Buying a moped has taught me many new feelings: the simultaneous joy and terror of whipping down the highway with the wind wrapped around you, the sting of rain in your eyes as your drenched body speeds toward home, the smell of the damp earth, the rotting earth, the fragrant earth, all filling you up as you explore it. And of course the pain of little bugs slamming into you, having their lives ripped away from them for the sake of your need to travel with speed.

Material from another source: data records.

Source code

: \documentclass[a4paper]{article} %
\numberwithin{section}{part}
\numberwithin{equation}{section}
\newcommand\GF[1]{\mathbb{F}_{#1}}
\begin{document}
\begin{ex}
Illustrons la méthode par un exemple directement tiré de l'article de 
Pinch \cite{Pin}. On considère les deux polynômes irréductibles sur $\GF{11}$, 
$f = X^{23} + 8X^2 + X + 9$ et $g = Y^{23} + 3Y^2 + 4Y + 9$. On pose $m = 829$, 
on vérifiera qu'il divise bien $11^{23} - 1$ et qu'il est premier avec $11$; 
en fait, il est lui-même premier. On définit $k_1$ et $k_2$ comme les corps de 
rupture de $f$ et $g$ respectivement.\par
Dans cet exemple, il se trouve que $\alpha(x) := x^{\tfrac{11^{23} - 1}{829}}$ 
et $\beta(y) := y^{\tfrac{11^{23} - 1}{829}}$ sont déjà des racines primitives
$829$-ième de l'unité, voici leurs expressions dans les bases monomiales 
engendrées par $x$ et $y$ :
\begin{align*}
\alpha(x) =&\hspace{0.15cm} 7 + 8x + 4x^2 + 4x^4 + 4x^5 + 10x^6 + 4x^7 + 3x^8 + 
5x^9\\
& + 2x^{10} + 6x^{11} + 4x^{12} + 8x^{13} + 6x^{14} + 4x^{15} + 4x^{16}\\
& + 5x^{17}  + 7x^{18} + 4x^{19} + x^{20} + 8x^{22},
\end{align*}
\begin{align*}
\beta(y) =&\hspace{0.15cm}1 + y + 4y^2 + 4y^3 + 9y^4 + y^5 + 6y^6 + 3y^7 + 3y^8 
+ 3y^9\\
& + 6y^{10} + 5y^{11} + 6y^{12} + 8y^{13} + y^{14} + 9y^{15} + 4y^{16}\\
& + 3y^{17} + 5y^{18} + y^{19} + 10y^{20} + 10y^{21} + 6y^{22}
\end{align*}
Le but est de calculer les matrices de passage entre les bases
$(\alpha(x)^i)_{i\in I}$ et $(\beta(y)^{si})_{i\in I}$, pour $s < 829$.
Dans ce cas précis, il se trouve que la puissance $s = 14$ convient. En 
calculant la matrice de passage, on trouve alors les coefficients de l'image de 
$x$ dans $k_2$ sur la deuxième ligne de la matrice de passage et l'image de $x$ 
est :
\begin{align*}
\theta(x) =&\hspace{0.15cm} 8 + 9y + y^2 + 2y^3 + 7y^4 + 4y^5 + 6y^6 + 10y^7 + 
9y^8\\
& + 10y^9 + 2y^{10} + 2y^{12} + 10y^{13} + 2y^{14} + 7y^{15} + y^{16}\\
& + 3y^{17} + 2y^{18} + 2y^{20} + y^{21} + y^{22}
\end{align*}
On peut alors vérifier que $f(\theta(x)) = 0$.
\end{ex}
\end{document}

On one particular day a butterfly of deep black velvet and vivid blue crossed my path and hammered into my chest. It's surprising density crunching against my soft flesh, it then softly fell into my shirt where it's corpse began tickling my skin. When traveling at high speeds on the highway, one cannot simply stop to remove the dead butterfly from one's cleavage. One must accept that it is there and ignore it, lest one become like the butterfly on the windshield of the car behind.

For 10 kilometers I carried it's body, an unexpected funeral march for a butterfly. It's weight was heavy, not in grams, but in guilt. Why must we travel so fast? Why do I need to always go? How many creatures must I sacrifice for my own greed?

Finally, the stopping of a bus in front of me allowed me to slow down, and I anticipated the moment to send my hands searching for the body, ready to release my morbid burden. But as I slowed and the soft breeze moved through the folds of my blouse, the butterfly emerged, unscathed, and danced off into the sunlight.